::: Supplied records
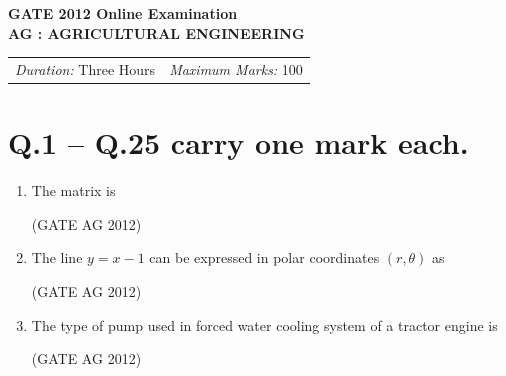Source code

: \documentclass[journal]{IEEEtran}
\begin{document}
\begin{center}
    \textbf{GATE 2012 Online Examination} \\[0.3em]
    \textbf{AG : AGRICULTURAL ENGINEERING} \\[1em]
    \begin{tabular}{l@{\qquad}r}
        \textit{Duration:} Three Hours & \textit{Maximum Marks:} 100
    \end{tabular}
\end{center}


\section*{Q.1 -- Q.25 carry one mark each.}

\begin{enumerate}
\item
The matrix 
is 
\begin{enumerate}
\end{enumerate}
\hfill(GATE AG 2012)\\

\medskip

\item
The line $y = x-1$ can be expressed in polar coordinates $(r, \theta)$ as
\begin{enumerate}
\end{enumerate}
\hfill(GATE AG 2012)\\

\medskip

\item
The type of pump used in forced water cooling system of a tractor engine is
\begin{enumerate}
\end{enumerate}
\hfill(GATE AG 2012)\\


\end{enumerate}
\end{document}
::::::
::: Supplied records
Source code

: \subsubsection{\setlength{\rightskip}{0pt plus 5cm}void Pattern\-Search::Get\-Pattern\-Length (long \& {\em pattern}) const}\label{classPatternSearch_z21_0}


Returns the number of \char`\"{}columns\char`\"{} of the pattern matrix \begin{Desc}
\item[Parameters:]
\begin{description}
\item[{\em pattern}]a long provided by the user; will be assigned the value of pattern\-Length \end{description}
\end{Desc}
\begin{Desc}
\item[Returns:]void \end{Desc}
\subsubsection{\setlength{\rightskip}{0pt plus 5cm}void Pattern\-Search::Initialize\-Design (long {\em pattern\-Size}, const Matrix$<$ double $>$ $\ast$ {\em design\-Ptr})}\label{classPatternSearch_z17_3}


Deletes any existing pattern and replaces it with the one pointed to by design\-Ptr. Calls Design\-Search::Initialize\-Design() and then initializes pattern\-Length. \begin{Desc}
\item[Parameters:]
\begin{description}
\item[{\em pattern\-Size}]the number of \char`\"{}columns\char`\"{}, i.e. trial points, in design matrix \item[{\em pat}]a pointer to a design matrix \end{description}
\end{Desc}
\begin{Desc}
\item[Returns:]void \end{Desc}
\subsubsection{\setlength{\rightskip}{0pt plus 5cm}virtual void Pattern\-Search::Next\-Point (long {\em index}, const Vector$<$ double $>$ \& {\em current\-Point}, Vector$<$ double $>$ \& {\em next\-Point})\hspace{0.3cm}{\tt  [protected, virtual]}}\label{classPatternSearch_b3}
::::::
::: Supplied records
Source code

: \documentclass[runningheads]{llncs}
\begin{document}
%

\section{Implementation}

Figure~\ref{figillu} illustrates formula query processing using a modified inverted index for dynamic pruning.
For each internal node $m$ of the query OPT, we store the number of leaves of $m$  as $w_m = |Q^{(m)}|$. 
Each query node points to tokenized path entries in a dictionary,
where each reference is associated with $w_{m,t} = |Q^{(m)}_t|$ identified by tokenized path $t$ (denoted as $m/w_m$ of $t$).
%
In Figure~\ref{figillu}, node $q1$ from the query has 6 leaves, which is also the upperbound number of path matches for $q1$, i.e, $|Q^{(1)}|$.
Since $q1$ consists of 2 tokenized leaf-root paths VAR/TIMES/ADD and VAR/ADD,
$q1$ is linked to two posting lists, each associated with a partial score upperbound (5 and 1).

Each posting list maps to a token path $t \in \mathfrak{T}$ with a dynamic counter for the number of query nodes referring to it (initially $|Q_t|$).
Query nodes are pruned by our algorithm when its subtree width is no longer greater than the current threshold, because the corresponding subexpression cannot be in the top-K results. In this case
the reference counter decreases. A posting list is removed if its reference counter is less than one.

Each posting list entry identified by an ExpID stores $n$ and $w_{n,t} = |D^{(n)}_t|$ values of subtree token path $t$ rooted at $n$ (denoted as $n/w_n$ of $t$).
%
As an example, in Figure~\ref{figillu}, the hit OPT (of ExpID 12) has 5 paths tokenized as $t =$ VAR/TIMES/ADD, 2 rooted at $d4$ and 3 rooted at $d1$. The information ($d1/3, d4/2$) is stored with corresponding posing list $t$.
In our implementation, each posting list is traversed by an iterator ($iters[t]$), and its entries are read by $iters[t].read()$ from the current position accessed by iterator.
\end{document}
::::::
### Exercise prompt:
Among the records above, find each line containing the string "associated" and copy it.

### Reply:
where each reference is associated with $w_{m,t} = |Q^{(m)}_t|$ identified by tokenized path $t$ (denoted as $m/w_m$ of $t$).
$q1$ is linked to two posting lists, each associated with a partial score upperbound (5 and 1).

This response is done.